Enviada em 30/01/2022
A capacidade de democracia em promover o bem-estar coletivo decorre da existência de uma estrutura estatal composta por funcionários éticos e comprometidos com a supremacia do interesse público. Entretanto, no Brasil, são constantes casos de corrupção, em que agentes públicos exorbitam de suas funções e desvirtuam o bem público. Tal contexto resulta, especialmente, da baixa participação da população nos debates públicos devido à apatia individual frente aos problemas sociais. Assim, aponta-se que o indivíduo deve apropriar-se de sua responsabilização social com vista a exercer o controle das instituições públicas para combater a corrupção.
Inicialmente, pontua-se que o fortalecimento dos regimes democráticos é fator condicionante para a promoção do desenvolvimento nacional pautado no respeito aos direitos humanos. Destarte, é indispensável a existência de instituições públicas fortes que consigam prover os recursos necessários para a coletividade. No que concerce ao Brasil, percebe-se uma corrupção sistêmica, na qual há alto índice de governantes e funcionários corruptos. Segundo o índice Global de Percepção de Corrupção, que calcula o nível em que a corrupção no setor público é percebida no país, o Brasil ocupa a posição 94º entre os países mais corruptos do mundo. Consequentemente, conforme apontado pelo sociólogo Zygmunt Bauman, há o enfraquecimento da democracia, a qual é marcada instituições líquidas e frágeis, incapazes de entregar serviços públicos eficazes para o bem-estar digno da população.

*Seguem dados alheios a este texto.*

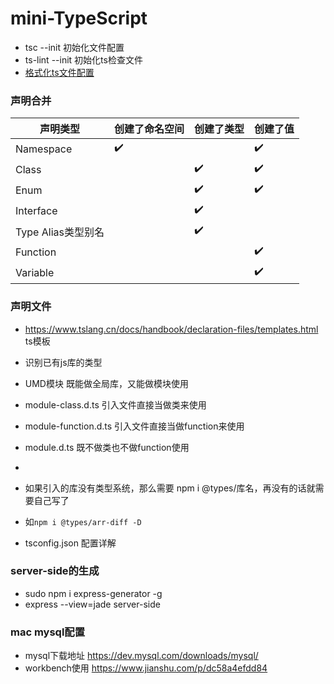 # mini-TypeScript
- tsc --init 初始化文件配置
- ts-lint --init 初始化ts检查文件
- [格式化ts文件配置](https://juejin.im/post/5a791d566fb9a0634853400e)

### 声明合并
| 声明类型  | 创建了命名空间 | 创建了类型 | 创建了值 |
| ------------- | ------------- |------------- |------------- |
| Namespace  | ✔️  |   | ✔️ |
| Class  |   |✔️  | ✔️ |
| Enum  |    |✔️  | ✔️ |
| Interface  |   |  ✔️ |   |
| Type Alias类型别名  |  | ✔️ |  |
| Function  |  |  | ✔️ |
| Variable  |  |  | ✔️ |

### 声明文件
- https://www.tslang.cn/docs/handbook/declaration-files/templates.html ts模板
- 识别已有js库的类型
- UMD模块 既能做全局库，又能做模块使用
- module-class.d.ts 引入文件直接当做类来使用
- module-function.d.ts 引入文件直接当做function来使用
- module.d.ts 既不做类也不做function使用
- 

- 如果引入的库没有类型系统，那么需要 npm i @types/库名，再没有的话就需要自己写了
- 如` npm i @types/arr-diff -D `


- tsconfig.json 配置详解

### server-side的生成
- sudo npm i express-generator -g
- express --view=jade server-side

### mac mysql配置
- mysql下载地址 https://dev.mysql.com/downloads/mysql/
- workbench使用 https://www.jianshu.com/p/dc58a4efdd84
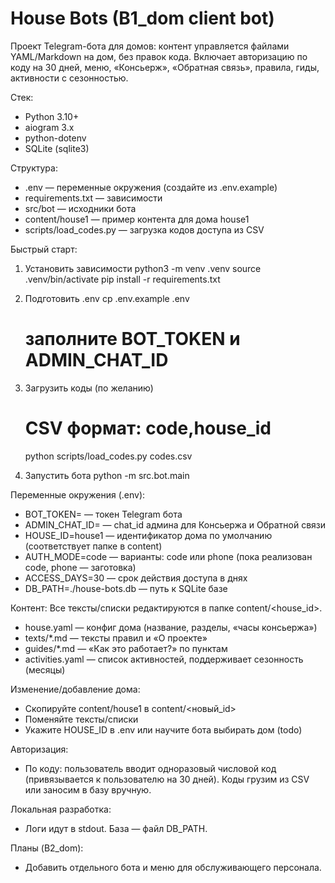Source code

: # House Bots (B1_dom client bot)

Проект Telegram-бота для домов: контент управляется файлами YAML/Markdown на дом, без правок кода. Включает авторизацию по коду на 30 дней, меню, «Консьерж», «Обратная связь», правила, гиды, активности с сезонностью.

Стек:
- Python 3.10+
- aiogram 3.x
- python-dotenv
- SQLite (sqlite3)

Структура:
- .env — переменные окружения (создайте из .env.example)
- requirements.txt — зависимости
- src/bot — исходники бота
- content/house1 — пример контента для дома house1
- scripts/load_codes.py — загрузка кодов доступа из CSV

Быстрый старт:
1) Установить зависимости
   python3 -m venv .venv
   source .venv/bin/activate
   pip install -r requirements.txt

2) Подготовить .env
   cp .env.example .env
   # заполните BOT_TOKEN и ADMIN_CHAT_ID

3) Загрузить коды (по желанию)
   # CSV формат: code,house_id
   python scripts/load_codes.py codes.csv

4) Запустить бота
   python -m src.bot.main

Переменные окружения (.env):
- BOT_TOKEN= — токен Telegram бота
- ADMIN_CHAT_ID= — chat_id админа для Консьержа и Обратной связи
- HOUSE_ID=house1 — идентификатор дома по умолчанию (соответствует папке в content)
- AUTH_MODE=code — варианты: code или phone (пока реализован code, phone — заготовка)
- ACCESS_DAYS=30 — срок действия доступа в днях
- DB_PATH=./house-bots.db — путь к SQLite базе

Контент:
Все тексты/списки редактируются в папке content/<house_id>.
- house.yaml — конфиг дома (название, разделы, «часы консьержа»)
- texts/*.md — тексты правил и «О проекте»
- guides/*.md — «Как это работает?» по пунктам
- activities.yaml — список активностей, поддерживает сезонность (месяцы)

Изменение/добавление дома:
- Скопируйте content/house1 в content/<новый_id>
- Поменяйте тексты/списки
- Укажите HOUSE_ID в .env или научите бота выбирать дом (todo)

Авторизация:
- По коду: пользователь вводит одноразовый числовой код (привязывается к пользователю на 30 дней). Коды грузим из CSV или заносим в базу вручную.

Локальная разработка:
- Логи идут в stdout. База — файл DB_PATH.

Планы (B2_dom):
- Добавить отдельного бота и меню для обслуживающего персонала.

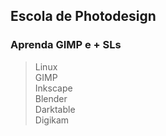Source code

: ## Escola de Photodesign
### Aprenda GIMP e + SLs
> Linux <br>
> GIMP <br>
> Inkscape <br>
> Blender <br>
> Darktable <br>
> Digikam
<!--
**phenrypereira/phenrypereira** is a ✨ _special_ ✨ repository because its `README.md` (this file) appears on your GitHub profile.

Here are some ideas to get you started:

- 🔭 I’m currently working on ...
- 🌱 I’m currently learning ...
- 👯 I’m looking to collaborate on ...
- 🤔 I’m looking for help with ...
- 💬 Ask me about ...
- 📫 How to reach me: ...
- 😄 Pronouns: ...
- ⚡ Fun fact: ...
-->
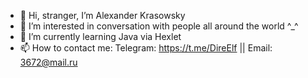 - 👋 Hi, stranger, I’m Alexander Krasowsky
- 👀 I’m interested in conversation with people all around the world ^_^
- 🌱 I’m currently learning Java via Hexlet
- 📫 How to contact me: Telegram: https://t.me/DireElf || Email: 3672@mail.ru

<!---
DireElf/DireElf is a ✨ special ✨ repository because its `README.md` (this file) appears on your GitHub profile.
You can click the Preview link to take a look at your changes.
--->
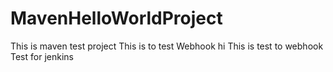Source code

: # MavenHelloWorldProject

This is maven test project
This is to test Webhook hi
This is test to webhook
Test for jenkins
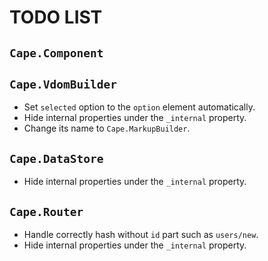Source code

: # TODO LIST

## `Cape.Component`

## `Cape.VdomBuilder`

* Set `selected` option to the `option` element automatically.
* Hide internal properties under the `_internal` property.
* Change its name to `Cape.MarkupBuilder`.

## `Cape.DataStore`

* Hide internal properties under the `_internal` property.

## `Cape.Router`

* Handle correctly hash without `id` part such as `users/new`.
* Hide internal properties under the `_internal` property.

Nesse viés, argumenta-se que o baixo comprometimento do indivíduo com a política corresponde a uma das causas da corrupção, na medida em que a falta de controle social permite que agentes corruptos ajam com liberdade nas suas condutas ilegais. Ressalta-se que a irresponsabilidade coletiva torna as pessoas apáticas em relação às questões sociais devido à significativa individualização da vida moderna, pois os indivíduos priorizam os seus próprios interesses em detrimento das valores de solidariedade. Além disso, é possível contextualizar a corrupção com o conceito de banalidade do mal trabalhado por Hannah Arendt, em que os políticos agem de forma indevida sem refletir sobre as consequências de seus atos, gerando, assim, o distanciamento com o bem-coletivo.
Dessa forma, para que haja maior comprometimento social frente à coisa pública, é essencial que o Estado, por meio do Ministério da Educação, crie uma disciplina específica relacionada à cidadania e democracia nas escolas, com vista a fomentar, precocemente, a consciência no sujeito de que a participação política é fator primordial para a promoção de mudanças sociais. Ademais, o Estado deve priorizar a melhoria dos meios de controle social para que os cidadãos tenham um canal efetivo para acompanhar o direcionamento dos gastos públicos e, assim, combater a corrupção nacional.